# [PROBLEM DETAILS]
Below are some records. Return exactly the lines from the one containing "## File Permissions 🌐" through the one containing "## 2. usermod (Modify User Account)", both included, and only those.

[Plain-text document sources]

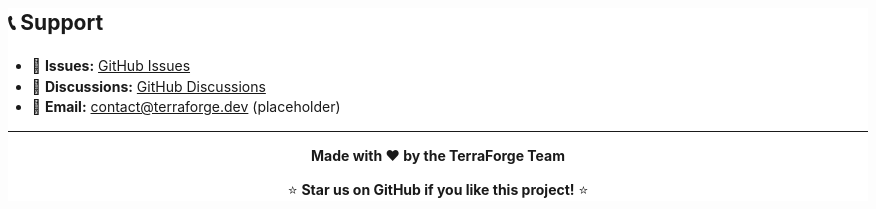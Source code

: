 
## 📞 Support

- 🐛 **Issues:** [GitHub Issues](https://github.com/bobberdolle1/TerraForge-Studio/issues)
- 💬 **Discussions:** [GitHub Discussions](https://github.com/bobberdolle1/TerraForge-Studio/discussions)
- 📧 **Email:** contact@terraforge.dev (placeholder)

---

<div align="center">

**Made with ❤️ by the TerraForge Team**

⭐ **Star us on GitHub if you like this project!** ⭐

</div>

* * *

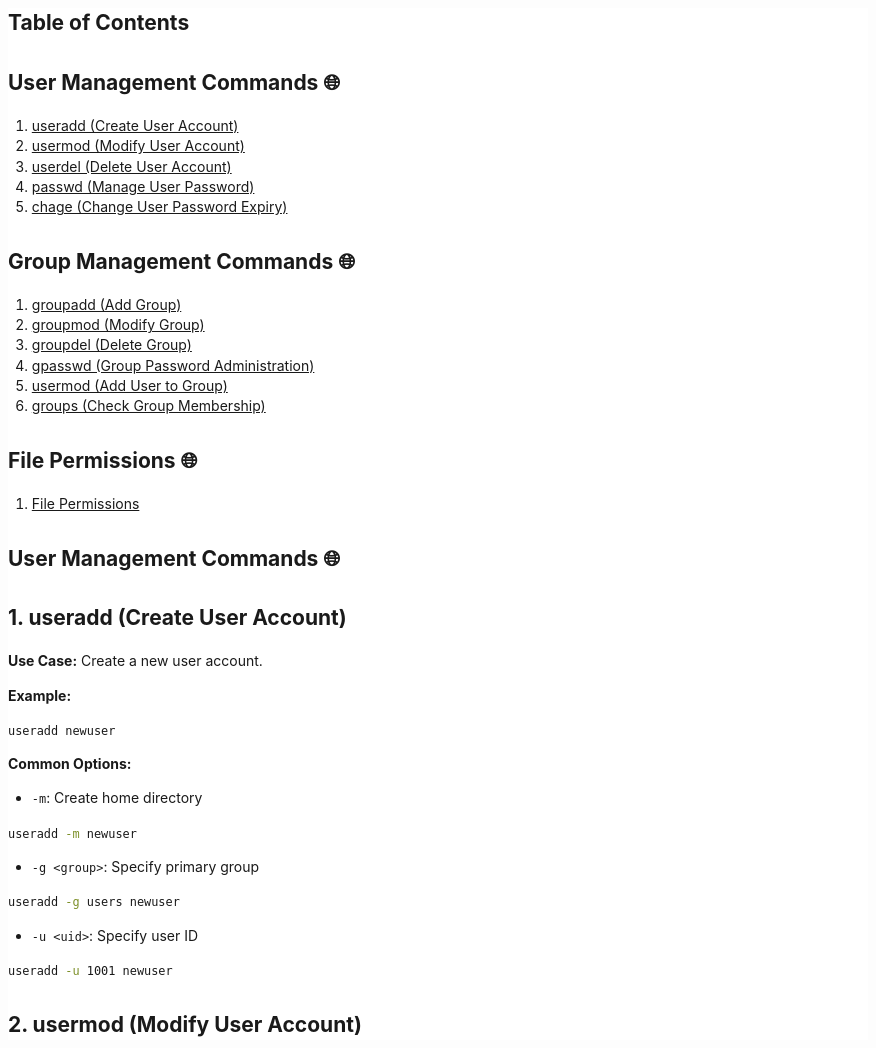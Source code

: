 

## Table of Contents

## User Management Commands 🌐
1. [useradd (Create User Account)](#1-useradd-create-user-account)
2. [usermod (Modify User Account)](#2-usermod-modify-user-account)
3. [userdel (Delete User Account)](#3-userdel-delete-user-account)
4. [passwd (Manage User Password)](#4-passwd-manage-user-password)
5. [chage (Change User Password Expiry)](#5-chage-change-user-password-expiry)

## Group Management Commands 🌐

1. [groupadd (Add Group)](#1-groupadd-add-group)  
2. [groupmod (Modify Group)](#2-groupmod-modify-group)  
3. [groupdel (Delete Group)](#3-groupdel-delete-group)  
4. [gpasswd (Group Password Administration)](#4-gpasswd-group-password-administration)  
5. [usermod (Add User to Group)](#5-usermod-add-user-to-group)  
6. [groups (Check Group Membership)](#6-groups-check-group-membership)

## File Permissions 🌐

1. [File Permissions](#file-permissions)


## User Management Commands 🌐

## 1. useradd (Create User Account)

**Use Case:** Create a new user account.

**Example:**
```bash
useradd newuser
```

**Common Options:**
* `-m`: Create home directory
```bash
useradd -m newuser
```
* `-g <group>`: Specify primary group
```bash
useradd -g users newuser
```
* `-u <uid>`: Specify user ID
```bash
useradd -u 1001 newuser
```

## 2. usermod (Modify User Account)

* * *

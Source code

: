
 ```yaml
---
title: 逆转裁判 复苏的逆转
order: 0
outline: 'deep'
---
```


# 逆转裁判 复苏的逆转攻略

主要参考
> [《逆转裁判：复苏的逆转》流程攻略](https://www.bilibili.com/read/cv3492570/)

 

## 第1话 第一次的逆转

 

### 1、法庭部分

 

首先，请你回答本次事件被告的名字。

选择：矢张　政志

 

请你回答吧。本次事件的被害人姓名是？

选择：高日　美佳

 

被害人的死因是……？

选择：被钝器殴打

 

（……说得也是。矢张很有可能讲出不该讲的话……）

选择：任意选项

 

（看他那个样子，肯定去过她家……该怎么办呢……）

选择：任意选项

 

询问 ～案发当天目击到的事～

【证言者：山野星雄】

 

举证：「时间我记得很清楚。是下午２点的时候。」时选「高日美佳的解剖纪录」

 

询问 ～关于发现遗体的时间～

# [TASK SOLUTION]
## File Permissions 🌐

1. [File Permissions](#file-permissions)


## User Management Commands 🌐

## 1. useradd (Create User Account)

**Use Case:** Create a new user account.

**Example:**
```bash
useradd newuser
```

**Common Options:**
* `-m`: Create home directory
```bash
useradd -m newuser
```
* `-g <group>`: Specify primary group
```bash
useradd -g users newuser
```
* `-u <uid>`: Specify user ID
```bash
useradd -u 1001 newuser
```

## 2. usermod (Modify User Account)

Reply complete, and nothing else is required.